Tuesday, July 27, 2010

Entry 4: In which I ponder my relationship with the internet.

Yesterday I went book shopping.
A friend had recommended a specific book on children's health, and I really wanted to read it, so I searched for it at every local library branch. None of them had it. I decided to buy it. I found it at several different stores. I compared prices and quality; I looked at several similar books on the subject; I ended up buying a large number of books including the original one I searched for-- all from different stores, all for the best price, some used, some new.

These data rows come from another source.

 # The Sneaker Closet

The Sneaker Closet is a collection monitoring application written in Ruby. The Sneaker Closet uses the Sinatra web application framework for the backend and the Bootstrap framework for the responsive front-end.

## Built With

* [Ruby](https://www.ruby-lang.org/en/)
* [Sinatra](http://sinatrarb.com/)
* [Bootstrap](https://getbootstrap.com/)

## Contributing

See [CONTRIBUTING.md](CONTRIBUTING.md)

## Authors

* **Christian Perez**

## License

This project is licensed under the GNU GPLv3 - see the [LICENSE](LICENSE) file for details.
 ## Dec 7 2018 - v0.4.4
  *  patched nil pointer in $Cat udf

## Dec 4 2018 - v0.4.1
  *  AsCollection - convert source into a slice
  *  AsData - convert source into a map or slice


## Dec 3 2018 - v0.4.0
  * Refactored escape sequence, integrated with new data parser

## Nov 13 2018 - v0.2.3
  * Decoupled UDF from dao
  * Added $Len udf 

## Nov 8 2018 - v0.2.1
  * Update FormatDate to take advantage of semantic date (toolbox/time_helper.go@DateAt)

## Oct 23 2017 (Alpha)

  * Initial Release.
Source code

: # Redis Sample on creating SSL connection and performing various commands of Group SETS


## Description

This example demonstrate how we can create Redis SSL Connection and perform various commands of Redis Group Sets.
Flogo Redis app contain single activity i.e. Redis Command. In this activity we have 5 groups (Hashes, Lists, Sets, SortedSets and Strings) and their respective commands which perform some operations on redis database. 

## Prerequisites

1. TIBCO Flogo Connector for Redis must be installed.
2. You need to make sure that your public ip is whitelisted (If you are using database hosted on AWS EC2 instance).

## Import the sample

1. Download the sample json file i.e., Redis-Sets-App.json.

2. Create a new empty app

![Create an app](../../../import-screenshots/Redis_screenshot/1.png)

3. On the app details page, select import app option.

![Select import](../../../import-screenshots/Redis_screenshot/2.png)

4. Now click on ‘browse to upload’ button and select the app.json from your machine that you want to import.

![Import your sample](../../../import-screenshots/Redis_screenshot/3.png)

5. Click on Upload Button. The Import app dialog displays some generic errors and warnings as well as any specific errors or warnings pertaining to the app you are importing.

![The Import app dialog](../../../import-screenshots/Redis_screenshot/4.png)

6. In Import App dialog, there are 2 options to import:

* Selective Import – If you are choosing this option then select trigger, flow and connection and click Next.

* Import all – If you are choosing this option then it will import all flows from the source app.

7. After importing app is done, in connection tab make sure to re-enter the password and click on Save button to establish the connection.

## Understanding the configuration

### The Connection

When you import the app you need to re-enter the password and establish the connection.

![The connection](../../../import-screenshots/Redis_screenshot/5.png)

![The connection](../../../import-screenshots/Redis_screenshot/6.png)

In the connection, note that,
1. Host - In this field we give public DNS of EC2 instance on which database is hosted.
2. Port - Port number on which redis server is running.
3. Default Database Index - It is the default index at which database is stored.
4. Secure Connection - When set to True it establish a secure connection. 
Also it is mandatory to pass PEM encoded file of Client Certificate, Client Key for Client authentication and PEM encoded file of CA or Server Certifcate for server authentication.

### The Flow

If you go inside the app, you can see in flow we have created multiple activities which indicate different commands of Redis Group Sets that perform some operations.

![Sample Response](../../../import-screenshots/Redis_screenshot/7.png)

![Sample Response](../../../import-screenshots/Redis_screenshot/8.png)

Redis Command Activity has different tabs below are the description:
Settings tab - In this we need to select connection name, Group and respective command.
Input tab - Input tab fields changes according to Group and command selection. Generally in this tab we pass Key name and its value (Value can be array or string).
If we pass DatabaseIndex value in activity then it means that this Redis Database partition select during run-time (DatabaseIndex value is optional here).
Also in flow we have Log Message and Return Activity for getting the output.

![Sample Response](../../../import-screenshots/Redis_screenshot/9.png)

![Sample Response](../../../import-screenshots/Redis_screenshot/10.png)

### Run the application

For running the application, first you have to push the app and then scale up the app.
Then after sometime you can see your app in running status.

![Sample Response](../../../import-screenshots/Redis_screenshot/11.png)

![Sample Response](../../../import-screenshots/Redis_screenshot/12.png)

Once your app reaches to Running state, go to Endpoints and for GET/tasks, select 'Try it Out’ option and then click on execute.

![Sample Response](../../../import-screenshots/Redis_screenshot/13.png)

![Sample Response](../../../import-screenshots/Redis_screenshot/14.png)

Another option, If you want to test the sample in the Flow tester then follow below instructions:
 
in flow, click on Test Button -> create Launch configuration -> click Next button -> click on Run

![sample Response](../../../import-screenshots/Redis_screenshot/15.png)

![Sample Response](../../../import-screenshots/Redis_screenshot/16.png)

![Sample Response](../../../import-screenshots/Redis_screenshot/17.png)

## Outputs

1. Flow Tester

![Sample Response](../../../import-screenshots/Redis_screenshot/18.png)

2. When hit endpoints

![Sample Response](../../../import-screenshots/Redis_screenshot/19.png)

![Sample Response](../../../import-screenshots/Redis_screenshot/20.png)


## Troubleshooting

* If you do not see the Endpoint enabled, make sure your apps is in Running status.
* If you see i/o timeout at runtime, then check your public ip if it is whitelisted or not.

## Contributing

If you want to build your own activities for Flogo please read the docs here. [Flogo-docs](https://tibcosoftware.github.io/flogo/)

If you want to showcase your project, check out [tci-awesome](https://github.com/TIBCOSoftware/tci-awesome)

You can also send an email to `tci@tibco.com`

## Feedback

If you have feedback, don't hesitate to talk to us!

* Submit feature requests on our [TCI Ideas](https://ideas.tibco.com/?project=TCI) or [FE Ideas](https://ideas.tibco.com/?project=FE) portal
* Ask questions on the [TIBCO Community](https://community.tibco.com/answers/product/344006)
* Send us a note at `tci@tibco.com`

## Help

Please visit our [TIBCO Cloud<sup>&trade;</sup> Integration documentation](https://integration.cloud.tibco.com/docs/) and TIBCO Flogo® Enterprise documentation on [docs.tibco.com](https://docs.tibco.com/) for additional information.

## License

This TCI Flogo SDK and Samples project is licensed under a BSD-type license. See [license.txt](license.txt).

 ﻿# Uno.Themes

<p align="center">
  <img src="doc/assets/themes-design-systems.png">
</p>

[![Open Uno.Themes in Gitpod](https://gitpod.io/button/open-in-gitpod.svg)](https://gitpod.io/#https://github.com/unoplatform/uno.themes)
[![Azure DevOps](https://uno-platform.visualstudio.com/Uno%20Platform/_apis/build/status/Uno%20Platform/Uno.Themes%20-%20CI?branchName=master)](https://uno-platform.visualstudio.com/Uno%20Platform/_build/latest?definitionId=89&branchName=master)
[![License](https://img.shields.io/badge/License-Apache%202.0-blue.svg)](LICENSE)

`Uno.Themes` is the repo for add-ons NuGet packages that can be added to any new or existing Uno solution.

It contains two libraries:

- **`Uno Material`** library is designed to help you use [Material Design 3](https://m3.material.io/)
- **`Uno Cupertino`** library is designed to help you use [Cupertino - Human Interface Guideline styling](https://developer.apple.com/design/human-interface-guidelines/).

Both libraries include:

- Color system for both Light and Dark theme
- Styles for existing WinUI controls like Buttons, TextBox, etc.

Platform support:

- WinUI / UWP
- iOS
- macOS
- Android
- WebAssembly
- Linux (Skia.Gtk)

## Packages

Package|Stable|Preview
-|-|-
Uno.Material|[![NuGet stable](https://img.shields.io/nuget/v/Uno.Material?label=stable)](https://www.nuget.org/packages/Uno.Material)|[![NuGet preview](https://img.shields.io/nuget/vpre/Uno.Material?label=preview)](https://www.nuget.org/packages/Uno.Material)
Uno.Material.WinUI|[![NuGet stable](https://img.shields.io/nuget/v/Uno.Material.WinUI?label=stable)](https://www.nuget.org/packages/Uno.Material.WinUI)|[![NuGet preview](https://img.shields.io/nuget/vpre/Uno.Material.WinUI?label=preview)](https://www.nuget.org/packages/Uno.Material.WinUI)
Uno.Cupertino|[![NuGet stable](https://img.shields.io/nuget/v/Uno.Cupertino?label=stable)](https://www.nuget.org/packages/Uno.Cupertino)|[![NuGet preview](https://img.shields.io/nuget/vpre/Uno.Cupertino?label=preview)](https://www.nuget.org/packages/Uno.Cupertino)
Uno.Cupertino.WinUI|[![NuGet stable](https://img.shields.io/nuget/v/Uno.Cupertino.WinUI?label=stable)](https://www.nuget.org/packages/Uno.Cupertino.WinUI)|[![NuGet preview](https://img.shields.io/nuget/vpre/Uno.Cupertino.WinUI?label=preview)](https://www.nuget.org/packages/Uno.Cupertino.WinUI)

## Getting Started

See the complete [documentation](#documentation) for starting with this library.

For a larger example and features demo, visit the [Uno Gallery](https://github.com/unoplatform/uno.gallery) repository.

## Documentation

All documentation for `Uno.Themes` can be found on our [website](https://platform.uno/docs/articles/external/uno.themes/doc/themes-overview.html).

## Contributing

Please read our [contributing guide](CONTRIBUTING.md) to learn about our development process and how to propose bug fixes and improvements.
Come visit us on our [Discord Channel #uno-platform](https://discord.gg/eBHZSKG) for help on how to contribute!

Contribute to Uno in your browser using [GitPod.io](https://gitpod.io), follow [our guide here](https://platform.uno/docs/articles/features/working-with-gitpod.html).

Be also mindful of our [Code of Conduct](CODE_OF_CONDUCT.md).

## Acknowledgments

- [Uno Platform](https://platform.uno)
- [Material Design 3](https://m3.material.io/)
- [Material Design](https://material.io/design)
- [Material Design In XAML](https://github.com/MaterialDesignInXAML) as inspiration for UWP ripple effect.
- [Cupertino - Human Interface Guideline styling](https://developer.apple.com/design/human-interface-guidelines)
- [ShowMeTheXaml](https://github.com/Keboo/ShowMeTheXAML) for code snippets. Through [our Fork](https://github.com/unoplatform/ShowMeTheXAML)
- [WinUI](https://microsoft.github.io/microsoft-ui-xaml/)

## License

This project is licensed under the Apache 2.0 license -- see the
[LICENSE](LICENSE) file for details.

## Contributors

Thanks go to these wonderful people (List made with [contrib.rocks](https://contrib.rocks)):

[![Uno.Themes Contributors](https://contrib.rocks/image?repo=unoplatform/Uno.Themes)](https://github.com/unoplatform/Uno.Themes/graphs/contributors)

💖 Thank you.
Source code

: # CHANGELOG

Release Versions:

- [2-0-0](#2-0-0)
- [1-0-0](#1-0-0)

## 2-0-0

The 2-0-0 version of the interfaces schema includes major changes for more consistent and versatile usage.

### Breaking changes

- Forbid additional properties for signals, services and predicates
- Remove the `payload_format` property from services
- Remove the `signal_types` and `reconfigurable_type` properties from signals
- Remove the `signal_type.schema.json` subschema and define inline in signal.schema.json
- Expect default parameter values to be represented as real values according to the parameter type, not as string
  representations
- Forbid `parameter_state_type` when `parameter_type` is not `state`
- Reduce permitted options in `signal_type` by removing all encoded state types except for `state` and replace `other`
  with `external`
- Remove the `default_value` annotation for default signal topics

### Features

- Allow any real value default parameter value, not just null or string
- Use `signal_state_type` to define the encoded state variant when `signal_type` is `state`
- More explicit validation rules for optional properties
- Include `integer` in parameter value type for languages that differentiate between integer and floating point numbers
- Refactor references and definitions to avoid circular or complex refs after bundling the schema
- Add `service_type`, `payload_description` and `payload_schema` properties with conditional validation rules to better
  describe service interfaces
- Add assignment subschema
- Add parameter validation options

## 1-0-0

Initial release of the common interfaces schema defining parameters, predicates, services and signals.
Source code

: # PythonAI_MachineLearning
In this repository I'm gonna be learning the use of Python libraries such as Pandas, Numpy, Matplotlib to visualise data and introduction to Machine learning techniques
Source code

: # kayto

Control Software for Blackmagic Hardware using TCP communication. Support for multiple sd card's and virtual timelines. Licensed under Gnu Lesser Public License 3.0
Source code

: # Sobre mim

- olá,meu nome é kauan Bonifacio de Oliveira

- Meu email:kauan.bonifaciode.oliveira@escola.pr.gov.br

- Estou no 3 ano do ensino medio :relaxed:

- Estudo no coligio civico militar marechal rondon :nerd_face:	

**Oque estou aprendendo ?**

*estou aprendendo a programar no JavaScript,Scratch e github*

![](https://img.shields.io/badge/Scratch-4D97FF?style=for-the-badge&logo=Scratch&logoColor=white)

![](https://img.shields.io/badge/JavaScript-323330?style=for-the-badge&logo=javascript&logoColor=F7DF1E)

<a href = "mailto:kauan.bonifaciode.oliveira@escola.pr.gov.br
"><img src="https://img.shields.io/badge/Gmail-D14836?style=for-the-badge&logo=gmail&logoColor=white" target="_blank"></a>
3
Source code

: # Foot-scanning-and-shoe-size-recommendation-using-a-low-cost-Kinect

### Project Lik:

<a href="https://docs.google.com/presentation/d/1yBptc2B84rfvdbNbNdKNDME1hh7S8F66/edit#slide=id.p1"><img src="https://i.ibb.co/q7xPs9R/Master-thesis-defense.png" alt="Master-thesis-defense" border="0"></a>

While I was at it, I also finished buying my daughter's birthday presents, including a Disney movie that is currently "in the vault."
I did all of this without leaving my home-- in fact, without leaving my desk.
I'm trying to imagine how many days this whole process would have taken, and how much it would have cost me, without the internet. Would I even have been able to find those books? Especially used? I know I wouldn't have been able to find the Disney movie anywhere, especially for that price. Now I get to wait comfortably while they are all delivered right to my home.
Today I've already communicated with several friends, all of whom live at least 50 miles away. I've RSVPed to weddings, graduations, and charity parties. I've conducted business, and checked off the RSVPs for my daughter's birthday party. I've checked the bank account, the credit card statement, and paid some bills. All that took me, I don't know, maybe half an hour to forty-five minutes? And cost me absolutely nothing. (Well, OK, I had to use money to pay the bills, but I didn't have to use a stamp, an envelope, or a check...)
I have to admit, when I hear people maligning the internet, I can't relate. As the mother of two small children with no car of my own and a TV whose antenna has apparently failed to find any local channels, when I think of life without the internet, it might as well be life in Rapunzel's tower. Without the internet I would never know what world events were happening, what tomorrow's weather forecast was, or where any of my friends and family were or what was happening in their lives. Many people who don't like the internet accuse it of destroying face-to-face friendships and local-based community. This is a big debate to which I can't do justice in this post, but I will probably write a follow-up entry addressing it. For now I would simply argue that, if it weren't for the internet, I would have no friendships or community at all (or at least they would be EXTREMELY limited), and some is better than none, right?
But what about phone calls? you might ask. I get my phone statements, pay my phone bill, and monitor my cell phone minutes (to make sure I don't go over) online, so no internet, no phone.
What about letters? None of them would even have my mailing address if I hadn't e-mailed it to them, and besides, if I had to pay nearly half a dollar every time I wanted to contact anyone, I'd be broke pretty quickly. (Did you hear the USPS is raising postage... again?!) Also, since I rarely have time or transportation to stop by the post office, I've often used the internet to calculate and buy postage when I do send something postal.
Basically, the internet is an integral part of my life. Without it, everything would stop, and I would probably go crazy...
Earlier this month I started planning my daughter's birthday party. Knowing the themes I wanted would probably be impossible to find locally, I bought most of the party things online: plates, party favors, craft materials to use in our party activities. However, I chose to wait and buy some things at a local store. "Surely," I thought, "Wal-Mart has crepe and balloons for a lower price, and I wouldn't have to pay shipping."
Unfortunately, local stores don't come with search engines. It took me half an hour just to find the place where the crepe and balloons should be, and then, of course, Wal-Mart had every color of crepe and balloon except the two colors that I needed.
Next time I'll just buy everything on the internet.

3 comments:

  1. I have a ton of books that I wouldn't have had otherwise, if it hadn't been for the internet. You can find old books that are usually hard to find, and can get new books cheaper than at the store. Really, the only store you find most good books at is a used-book-store. I have better luck with them than Barnes & Nobles if I'm looking for a book that isn't main-stream.
    The worst thing about the internet is that our generation is going to end up without the use of full words or properly punctuated sentences. I think the remedy for that is not using the internet until you're older, and you've had a lot of experience reading books. As it is, acronyms and smiley faces might be practiced more than the spelling of words longer than four letters.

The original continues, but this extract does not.